TASK INSTRUCTIONS. Working from the entries below, give again each line from the first through the one containing "This script is", exactly and with nothing else.

EXTRACTED MATERIAL.
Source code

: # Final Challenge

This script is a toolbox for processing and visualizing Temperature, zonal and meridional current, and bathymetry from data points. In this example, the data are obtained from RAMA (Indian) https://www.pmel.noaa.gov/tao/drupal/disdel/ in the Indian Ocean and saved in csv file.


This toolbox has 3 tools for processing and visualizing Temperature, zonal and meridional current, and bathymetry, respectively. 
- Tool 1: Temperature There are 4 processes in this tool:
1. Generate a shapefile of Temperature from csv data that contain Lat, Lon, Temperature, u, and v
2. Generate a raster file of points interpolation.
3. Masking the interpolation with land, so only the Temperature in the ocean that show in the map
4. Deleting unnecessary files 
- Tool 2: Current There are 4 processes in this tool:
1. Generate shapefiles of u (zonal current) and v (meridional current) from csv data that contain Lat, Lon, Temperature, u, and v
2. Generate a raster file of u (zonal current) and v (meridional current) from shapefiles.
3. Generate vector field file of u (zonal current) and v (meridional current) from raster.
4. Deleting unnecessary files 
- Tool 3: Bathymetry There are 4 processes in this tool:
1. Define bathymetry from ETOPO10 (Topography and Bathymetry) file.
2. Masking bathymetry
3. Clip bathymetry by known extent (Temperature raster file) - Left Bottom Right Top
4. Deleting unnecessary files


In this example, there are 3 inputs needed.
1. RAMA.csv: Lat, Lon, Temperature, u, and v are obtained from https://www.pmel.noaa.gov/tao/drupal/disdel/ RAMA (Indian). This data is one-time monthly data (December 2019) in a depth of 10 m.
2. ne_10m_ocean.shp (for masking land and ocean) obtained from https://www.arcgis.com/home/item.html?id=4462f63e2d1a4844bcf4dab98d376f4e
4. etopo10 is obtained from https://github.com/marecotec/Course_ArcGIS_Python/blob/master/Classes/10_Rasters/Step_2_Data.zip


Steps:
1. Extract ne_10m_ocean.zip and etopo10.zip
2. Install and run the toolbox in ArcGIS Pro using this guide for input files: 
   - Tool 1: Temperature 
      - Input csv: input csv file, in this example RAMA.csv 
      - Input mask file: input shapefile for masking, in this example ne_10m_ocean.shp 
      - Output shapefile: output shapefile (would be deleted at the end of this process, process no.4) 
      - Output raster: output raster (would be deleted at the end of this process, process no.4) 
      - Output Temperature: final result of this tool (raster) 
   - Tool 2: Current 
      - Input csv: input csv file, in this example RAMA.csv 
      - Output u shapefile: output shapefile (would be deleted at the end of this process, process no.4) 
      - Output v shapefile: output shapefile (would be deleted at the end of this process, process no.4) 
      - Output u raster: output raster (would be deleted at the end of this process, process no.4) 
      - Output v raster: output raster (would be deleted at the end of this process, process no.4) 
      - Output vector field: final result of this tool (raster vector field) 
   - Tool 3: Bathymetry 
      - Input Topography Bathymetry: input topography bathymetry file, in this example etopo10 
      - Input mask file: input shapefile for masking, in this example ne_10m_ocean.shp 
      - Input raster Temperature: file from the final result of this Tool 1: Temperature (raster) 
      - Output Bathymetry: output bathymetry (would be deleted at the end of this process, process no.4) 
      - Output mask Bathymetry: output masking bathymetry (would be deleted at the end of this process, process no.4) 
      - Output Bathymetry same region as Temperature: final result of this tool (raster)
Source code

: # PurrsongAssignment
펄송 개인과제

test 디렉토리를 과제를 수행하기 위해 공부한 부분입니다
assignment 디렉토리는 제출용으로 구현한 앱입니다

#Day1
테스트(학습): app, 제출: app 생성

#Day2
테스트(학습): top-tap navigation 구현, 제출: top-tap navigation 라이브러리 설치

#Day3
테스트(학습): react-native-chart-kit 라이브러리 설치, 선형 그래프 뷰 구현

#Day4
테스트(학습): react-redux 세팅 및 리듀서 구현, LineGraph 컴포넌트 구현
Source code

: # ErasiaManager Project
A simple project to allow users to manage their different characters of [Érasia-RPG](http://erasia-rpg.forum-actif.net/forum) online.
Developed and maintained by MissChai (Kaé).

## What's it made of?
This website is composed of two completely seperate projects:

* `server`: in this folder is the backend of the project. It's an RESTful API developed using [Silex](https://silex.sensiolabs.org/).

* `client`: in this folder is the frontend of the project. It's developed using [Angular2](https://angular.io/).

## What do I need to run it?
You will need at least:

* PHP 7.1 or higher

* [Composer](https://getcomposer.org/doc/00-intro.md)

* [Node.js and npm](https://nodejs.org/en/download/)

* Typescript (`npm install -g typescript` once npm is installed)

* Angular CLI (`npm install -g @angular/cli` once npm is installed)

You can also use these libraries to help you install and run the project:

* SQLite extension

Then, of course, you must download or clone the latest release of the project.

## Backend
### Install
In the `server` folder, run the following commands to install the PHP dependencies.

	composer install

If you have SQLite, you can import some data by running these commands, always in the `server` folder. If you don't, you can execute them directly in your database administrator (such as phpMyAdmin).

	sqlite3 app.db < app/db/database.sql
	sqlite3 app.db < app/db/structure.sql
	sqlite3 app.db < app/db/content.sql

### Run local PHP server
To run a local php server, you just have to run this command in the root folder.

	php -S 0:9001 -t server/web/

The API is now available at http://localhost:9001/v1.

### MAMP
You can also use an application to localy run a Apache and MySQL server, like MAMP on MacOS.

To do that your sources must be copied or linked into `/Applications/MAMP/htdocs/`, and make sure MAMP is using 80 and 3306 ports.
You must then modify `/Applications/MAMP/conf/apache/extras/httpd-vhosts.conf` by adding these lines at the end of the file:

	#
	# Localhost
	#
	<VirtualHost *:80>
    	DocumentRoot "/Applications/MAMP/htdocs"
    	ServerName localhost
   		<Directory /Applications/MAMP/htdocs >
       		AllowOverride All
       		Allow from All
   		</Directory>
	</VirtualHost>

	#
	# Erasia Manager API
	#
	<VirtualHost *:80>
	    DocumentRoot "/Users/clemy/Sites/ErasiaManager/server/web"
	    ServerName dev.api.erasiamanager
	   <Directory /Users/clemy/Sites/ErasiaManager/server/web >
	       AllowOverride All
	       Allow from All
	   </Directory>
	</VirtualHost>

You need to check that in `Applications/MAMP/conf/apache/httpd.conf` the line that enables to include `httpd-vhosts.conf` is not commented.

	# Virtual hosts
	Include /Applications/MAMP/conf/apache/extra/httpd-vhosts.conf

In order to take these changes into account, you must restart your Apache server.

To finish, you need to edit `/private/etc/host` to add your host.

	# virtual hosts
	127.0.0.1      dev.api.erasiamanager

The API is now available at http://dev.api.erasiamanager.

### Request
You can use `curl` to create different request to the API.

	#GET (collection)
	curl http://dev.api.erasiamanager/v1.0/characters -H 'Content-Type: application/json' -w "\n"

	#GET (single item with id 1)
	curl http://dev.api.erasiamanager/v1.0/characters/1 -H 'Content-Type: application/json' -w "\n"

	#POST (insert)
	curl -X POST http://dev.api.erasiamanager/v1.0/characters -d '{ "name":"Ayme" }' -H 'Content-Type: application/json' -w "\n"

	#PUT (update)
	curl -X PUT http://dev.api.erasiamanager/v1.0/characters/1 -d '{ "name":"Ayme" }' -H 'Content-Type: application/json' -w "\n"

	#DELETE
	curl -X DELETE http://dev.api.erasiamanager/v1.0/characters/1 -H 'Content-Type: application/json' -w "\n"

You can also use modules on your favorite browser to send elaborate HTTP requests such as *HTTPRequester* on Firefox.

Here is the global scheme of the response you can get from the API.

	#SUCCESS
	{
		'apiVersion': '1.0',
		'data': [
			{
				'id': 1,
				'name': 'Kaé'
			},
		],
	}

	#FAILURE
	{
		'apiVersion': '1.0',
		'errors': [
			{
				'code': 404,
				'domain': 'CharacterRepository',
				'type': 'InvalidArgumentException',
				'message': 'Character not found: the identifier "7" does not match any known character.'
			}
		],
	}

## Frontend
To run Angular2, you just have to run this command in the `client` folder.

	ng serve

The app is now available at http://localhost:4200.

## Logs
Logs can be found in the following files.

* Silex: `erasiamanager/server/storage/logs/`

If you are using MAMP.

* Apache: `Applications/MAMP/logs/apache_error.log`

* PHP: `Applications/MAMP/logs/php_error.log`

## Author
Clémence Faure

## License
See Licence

RESPONSE BELOW.
Source code

: # Final Challenge

This script is a toolbox for processing and visualizing Temperature, zonal and meridional current, and bathymetry from data points. In this example, the data are obtained from RAMA (Indian) https://www.pmel.noaa.gov/tao/drupal/disdel/ in the Indian Ocean and saved in csv file.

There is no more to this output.